State lawmakers Monday passed a new bill that would limit the Nebraska State Patrol’s authority to delve into peoples’ phone records without first obtaining a court order.
State Sen. Steve Lathrop of Omaha introduced Legislative Bill 952 after learning that state police were using “administrative subpoenaes” to obtain people’s phone and computer records in criminal investigations. The administrative subpoenaes, unlike more formal subpoenas, do not require a judge’s approval to be issued.
Passed in a 49-0 vote, the measure would prevent the Patrol from issuing administrative subpoenaes in its own in criminal investigations. A county attorney or the state attorney general, however, would have the authority to issue the subpoenaes in some circumstances.
The bill now goes to Gov. Dave Heineman to decide whether to sign it into law.
State Sen.

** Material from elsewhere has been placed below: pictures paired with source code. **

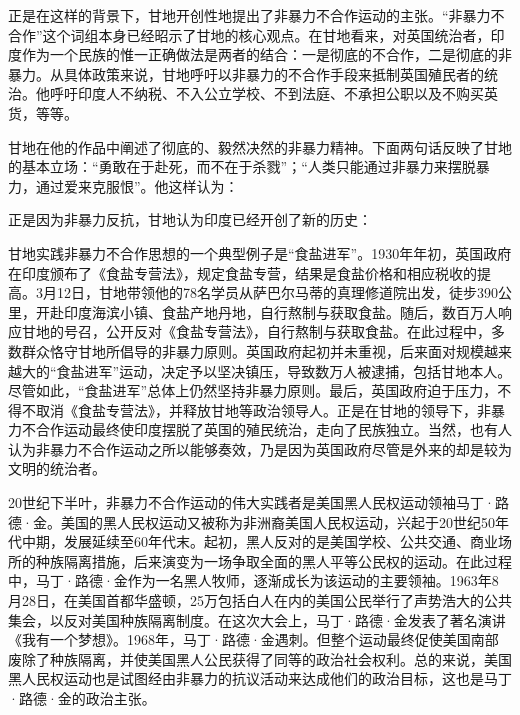 正是在这样的背景下，甘地开创性地提出了非暴力不合作运动的主张。“非暴力不合作”这个词组本身已经昭示了甘地的核心观点。在甘地看来，对英国统治者，印度作为一个民族的惟一正确做法是两者的结合：一是彻底的不合作，二是彻底的非暴力。从具体政策来说，甘地呼吁以非暴力的不合作手段来抵制英国殖民者的统治。他呼吁印度人不纳税、不入公立学校、不到法庭、不承担公职以及不购买英货，等等。

甘地在他的作品中阐述了彻底的、毅然决然的非暴力精神。下面两句话反映了甘地的基本立场：“勇敢在于赴死，而不在于杀戮”；“人类只能通过非暴力来摆脱暴力，通过爱来克服恨”。他这样认为：


正是因为非暴力反抗，甘地认为印度已经开创了新的历史：


甘地实践非暴力不合作思想的一个典型例子是“食盐进军”。1930年年初，英国政府在印度颁布了《食盐专营法》，规定食盐专营，结果是食盐价格和相应税收的提高。3月12日，甘地带领他的78名学员从萨巴尔马蒂的真理修道院出发，徒步390公里，开赴印度海滨小镇、食盐产地丹地，自行熬制与获取食盐。随后，数百万人响应甘地的号召，公开反对《食盐专营法》，自行熬制与获取食盐。在此过程中，多数群众恪守甘地所倡导的非暴力原则。英国政府起初并未重视，后来面对规模越来越大的“食盐进军”运动，决定予以坚决镇压，导致数万人被逮捕，包括甘地本人。尽管如此，“食盐进军”总体上仍然坚持非暴力原则。最后，英国政府迫于压力，不得不取消《食盐专营法》，并释放甘地等政治领导人。正是在甘地的领导下，非暴力不合作运动最终使印度摆脱了英国的殖民统治，走向了民族独立。当然，也有人认为非暴力不合作运动之所以能够奏效，乃是因为英国政府尽管是外来的却是较为文明的统治者。

20世纪下半叶，非暴力不合作运动的伟大实践者是美国黑人民权运动领袖马丁·路德·金。美国的黑人民权运动又被称为非洲裔美国人民权运动，兴起于20世纪50年代中期，发展延续至60年代末。起初，黑人反对的是美国学校、公共交通、商业场所的种族隔离措施，后来演变为一场争取全面的黑人平等公民权的运动。在此过程中，马丁·路德·金作为一名黑人牧师，逐渐成长为该运动的主要领袖。1963年8月28日，在美国首都华盛顿，25万包括白人在内的美国公民举行了声势浩大的公共集会，以反对美国种族隔离制度。在这次大会上，马丁·路德·金发表了著名演讲《我有一个梦想》。1968年，马丁·路德·金遇刺。但整个运动最终促使美国南部废除了种族隔离，并使美国黑人公民获得了同等的政治社会权利。总的来说，美国黑人民权运动也是试图经由非暴力的抗议活动来达成他们的政治目标，这也是马丁·路德·金的政治主张。

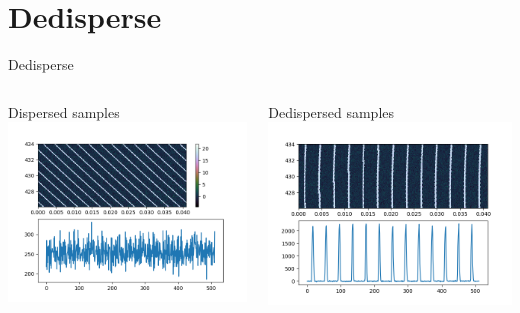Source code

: \documentclass{beamer}
\begin{document}
\section{Dedisperse}
\begin{frame}{Dedisperse}
	\begin{columns}
		\begin{column}{0.5\textwidth}
			Dispersed samples
			\includegraphics[width=\columnwidth]{dispersed_samples}
		\end{column}
		\begin{column}{0.5\textwidth}
			Dedispersed samples
			\includegraphics[width=\columnwidth]{dedispersed_samples}
		\end{column}
	\end{columns}
\end{frame}
\end{document}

Brad Ashford of Omaha said the measure provides an important safeguard.
“We don’t want agencies of state government to access personal records without the oversight of the legal system,” he said. “The potential for abuse was significant.”
Administrative subpoenaes are authorized under a 1929 law that allows agencies, such as the Banking Department and the Insurance Department, to obtain business and other records under their regulatory authority. The law did not apply to the Nebraska State Patrol until the late 1990s, when it was designated an executive agency under the governor’s authority.
In an opinion last year, Attorney General Jon Bruning ruled that the Patrol could use administrative subpoenaes to obtain subscriber information from telecommunications and computer services, such as phone numbers called and phone calls taken.